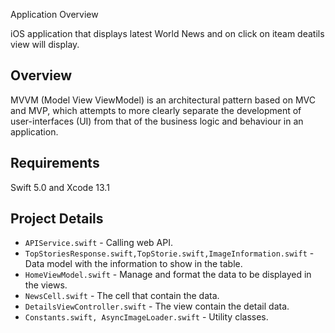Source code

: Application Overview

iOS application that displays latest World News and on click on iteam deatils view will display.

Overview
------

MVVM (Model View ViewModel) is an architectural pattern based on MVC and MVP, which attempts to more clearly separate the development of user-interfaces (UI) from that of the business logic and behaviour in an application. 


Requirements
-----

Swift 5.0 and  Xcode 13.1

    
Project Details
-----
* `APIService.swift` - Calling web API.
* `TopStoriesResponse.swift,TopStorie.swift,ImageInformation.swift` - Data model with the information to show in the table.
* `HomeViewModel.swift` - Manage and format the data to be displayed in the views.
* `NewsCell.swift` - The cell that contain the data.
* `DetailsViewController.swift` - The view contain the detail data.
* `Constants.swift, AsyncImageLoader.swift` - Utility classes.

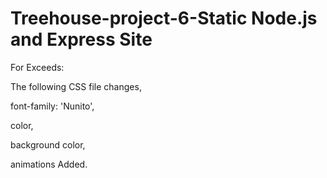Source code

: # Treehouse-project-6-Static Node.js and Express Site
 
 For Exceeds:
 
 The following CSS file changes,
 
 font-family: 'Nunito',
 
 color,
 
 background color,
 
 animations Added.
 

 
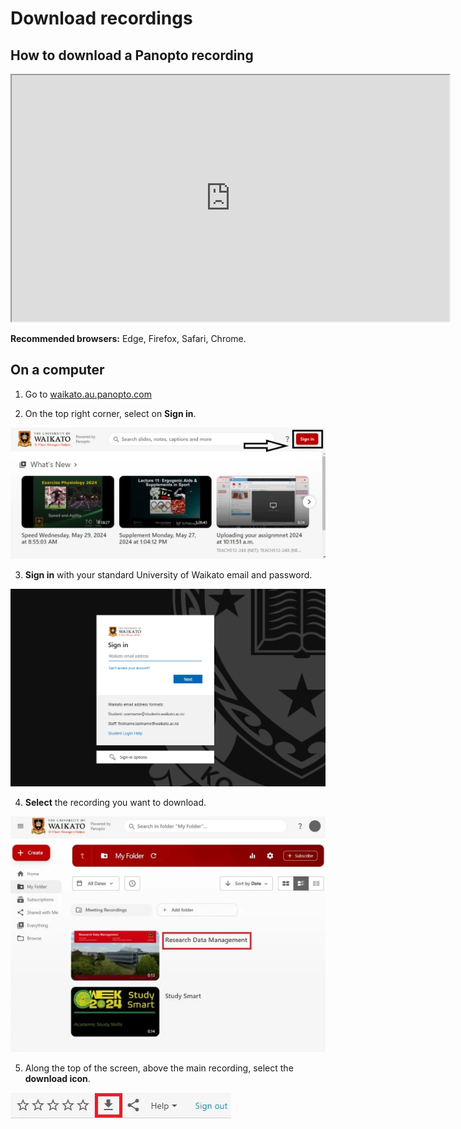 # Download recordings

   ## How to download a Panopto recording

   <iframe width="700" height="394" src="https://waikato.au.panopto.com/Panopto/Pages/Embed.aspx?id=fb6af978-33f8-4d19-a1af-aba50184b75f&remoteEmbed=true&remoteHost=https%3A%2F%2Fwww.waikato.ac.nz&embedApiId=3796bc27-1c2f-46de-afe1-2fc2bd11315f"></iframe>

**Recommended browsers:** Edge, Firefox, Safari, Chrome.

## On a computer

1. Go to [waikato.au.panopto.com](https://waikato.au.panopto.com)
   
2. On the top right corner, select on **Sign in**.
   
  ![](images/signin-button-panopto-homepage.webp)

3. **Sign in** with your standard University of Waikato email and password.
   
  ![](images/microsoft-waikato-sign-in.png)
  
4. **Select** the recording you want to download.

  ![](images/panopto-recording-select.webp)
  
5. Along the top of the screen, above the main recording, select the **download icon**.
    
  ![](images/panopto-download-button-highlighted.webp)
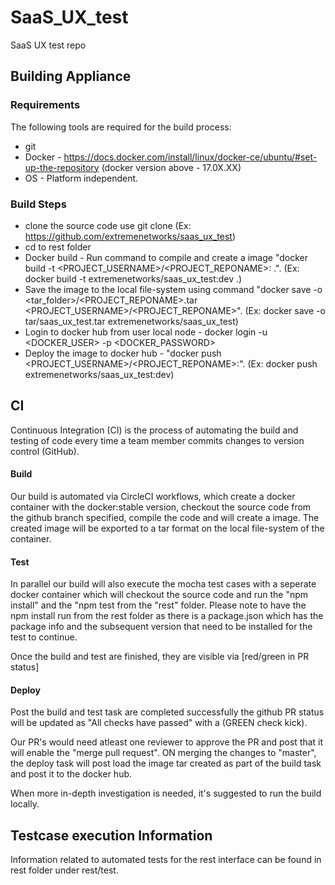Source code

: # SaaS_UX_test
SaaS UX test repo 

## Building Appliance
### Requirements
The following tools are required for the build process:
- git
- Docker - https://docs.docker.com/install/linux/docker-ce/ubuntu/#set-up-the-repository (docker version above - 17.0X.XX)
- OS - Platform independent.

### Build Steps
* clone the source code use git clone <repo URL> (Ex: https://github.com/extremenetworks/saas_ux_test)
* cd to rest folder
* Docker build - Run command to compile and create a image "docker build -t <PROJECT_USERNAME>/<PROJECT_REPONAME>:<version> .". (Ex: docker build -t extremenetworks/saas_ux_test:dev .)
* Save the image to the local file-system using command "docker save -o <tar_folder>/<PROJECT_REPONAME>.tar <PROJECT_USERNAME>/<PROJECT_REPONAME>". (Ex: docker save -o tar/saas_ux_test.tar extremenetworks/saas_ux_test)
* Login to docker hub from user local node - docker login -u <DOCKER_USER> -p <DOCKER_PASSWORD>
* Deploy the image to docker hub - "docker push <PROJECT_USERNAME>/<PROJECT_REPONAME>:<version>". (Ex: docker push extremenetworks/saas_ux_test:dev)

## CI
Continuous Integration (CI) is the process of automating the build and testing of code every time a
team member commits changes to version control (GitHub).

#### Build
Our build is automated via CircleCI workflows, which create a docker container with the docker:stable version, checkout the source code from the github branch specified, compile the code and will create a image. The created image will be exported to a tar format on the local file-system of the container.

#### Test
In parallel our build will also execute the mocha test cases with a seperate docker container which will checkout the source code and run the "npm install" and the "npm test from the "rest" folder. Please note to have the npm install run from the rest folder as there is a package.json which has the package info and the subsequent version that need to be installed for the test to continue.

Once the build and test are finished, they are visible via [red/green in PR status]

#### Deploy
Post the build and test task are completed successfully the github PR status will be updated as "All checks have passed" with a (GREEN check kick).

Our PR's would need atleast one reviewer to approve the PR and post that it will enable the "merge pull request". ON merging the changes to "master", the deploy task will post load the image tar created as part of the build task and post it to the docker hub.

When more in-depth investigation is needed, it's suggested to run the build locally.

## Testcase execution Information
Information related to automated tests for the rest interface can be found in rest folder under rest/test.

● **Aim of the exercise**:
Filter the records above and return every line that holds the word "have".

● **Result of this task**:
In parallel our build will also execute the mocha test cases with a seperate docker container which will checkout the source code and run the "npm install" and the "npm test from the "rest" folder. Please note to have the npm install run from the rest folder as there is a package.json which has the package info and the subsequent version that need to be installed for the test to continue.
Post the build and test task are completed successfully the github PR status will be updated as "All checks have passed" with a (GREEN check kick).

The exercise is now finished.